Top of Input data
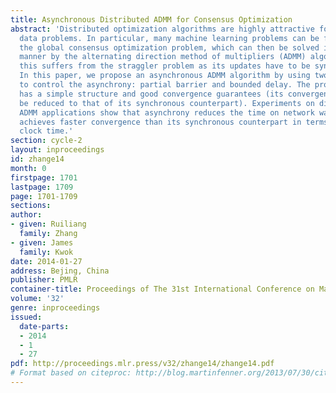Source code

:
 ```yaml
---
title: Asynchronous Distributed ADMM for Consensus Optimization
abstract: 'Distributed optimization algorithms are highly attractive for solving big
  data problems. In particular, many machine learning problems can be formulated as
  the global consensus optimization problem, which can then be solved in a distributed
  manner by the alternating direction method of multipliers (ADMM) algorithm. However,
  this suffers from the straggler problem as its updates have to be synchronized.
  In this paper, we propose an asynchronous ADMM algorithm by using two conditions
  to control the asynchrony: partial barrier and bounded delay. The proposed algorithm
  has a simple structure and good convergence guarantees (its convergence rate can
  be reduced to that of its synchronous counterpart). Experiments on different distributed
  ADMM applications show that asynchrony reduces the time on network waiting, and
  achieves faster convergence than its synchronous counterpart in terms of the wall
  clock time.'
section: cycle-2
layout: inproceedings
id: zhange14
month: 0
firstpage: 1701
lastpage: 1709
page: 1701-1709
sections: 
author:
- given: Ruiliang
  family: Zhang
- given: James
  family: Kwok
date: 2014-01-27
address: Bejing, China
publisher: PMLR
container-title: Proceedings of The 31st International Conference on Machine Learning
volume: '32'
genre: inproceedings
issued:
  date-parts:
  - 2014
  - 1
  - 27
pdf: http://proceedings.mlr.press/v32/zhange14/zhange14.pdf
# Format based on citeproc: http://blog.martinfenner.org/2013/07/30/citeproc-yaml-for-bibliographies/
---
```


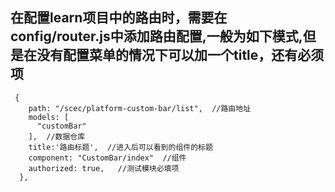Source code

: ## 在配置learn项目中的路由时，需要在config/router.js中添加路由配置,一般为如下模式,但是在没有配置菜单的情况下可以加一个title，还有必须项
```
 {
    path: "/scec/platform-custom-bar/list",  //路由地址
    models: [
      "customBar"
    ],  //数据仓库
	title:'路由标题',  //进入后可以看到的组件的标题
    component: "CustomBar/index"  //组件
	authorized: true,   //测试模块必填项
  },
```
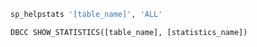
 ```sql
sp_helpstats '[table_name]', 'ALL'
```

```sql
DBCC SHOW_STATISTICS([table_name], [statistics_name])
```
Bottom of Input data
Top of Input data
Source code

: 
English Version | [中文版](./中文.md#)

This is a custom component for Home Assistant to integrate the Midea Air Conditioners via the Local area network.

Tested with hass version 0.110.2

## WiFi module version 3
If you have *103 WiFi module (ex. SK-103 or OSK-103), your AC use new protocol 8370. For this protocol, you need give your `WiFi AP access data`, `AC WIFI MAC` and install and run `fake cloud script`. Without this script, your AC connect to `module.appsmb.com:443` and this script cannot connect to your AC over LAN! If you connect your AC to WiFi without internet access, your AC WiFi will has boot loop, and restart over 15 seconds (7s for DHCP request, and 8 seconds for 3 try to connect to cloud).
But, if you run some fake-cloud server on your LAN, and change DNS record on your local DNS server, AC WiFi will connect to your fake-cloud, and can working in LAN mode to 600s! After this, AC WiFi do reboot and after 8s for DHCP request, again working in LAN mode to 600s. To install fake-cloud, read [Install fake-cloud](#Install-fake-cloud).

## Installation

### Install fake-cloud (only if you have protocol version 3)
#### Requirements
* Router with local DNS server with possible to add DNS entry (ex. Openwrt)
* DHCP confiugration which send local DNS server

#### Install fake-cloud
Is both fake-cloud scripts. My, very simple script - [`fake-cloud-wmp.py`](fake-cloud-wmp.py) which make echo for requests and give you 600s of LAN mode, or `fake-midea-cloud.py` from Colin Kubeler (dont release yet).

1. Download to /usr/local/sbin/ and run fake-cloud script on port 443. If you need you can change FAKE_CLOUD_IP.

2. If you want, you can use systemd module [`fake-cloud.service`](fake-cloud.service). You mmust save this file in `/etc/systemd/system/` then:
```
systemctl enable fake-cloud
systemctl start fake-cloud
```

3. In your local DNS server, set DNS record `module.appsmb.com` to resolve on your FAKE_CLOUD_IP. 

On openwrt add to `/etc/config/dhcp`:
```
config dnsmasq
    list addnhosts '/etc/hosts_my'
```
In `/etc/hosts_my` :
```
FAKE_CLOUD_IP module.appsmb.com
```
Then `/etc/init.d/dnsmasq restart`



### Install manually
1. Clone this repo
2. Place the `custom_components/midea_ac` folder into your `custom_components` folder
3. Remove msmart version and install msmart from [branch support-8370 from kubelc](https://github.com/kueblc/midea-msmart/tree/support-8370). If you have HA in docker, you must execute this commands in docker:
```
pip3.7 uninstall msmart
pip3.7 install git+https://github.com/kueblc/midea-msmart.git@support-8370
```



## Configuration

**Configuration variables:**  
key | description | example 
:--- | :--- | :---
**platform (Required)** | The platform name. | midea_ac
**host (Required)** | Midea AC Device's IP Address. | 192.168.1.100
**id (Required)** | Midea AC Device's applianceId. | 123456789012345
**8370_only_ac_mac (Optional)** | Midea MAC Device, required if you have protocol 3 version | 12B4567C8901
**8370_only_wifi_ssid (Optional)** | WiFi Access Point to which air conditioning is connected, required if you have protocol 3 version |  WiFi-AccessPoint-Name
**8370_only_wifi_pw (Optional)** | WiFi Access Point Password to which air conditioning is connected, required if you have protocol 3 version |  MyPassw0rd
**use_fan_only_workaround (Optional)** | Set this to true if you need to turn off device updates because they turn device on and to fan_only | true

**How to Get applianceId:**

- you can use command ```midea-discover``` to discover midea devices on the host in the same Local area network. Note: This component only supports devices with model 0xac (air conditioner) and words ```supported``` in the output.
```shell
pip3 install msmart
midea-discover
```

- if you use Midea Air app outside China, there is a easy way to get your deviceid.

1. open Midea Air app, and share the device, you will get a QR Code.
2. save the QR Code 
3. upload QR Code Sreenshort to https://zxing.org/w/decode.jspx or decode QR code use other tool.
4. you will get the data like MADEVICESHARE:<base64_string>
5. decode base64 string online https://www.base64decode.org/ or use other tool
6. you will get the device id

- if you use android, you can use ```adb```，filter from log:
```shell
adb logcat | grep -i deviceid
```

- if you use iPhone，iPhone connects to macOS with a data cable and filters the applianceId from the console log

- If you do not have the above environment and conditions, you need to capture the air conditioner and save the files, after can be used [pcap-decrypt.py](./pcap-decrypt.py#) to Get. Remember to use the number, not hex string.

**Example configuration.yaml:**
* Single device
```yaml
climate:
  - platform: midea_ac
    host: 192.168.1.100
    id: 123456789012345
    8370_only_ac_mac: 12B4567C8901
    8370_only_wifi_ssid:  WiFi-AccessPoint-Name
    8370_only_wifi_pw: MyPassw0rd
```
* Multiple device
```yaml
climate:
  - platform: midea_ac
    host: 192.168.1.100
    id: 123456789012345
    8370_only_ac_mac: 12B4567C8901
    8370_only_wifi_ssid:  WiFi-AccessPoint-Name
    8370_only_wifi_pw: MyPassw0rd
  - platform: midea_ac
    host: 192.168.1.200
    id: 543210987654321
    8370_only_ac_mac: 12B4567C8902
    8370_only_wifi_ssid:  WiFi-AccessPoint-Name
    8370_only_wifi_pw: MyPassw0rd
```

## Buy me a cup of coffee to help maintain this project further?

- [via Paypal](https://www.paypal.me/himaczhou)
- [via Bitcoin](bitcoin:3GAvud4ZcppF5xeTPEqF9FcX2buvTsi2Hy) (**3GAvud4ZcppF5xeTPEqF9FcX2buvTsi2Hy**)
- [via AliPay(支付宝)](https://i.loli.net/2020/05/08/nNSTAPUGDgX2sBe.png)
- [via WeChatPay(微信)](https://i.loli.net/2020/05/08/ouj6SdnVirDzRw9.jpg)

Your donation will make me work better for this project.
Bottom of Input data
Word for word, restate the lines of the data above that fall between the line holding "- [via Bitcoin](bitcoin:3GAvud4ZcppF5xeTPEqF9FcX2buvTsi2Hy)" and the line holding "Your donation will", inclusive, and no other lines.

- [via Bitcoin](bitcoin:3GAvud4ZcppF5xeTPEqF9FcX2buvTsi2Hy) (**3GAvud4ZcppF5xeTPEqF9FcX2buvTsi2Hy**)
- [via AliPay(支付宝)](https://i.loli.net/2020/05/08/nNSTAPUGDgX2sBe.png)
- [via WeChatPay(微信)](https://i.loli.net/2020/05/08/ouj6SdnVirDzRw9.jpg)

Your donation will make me work better for this project.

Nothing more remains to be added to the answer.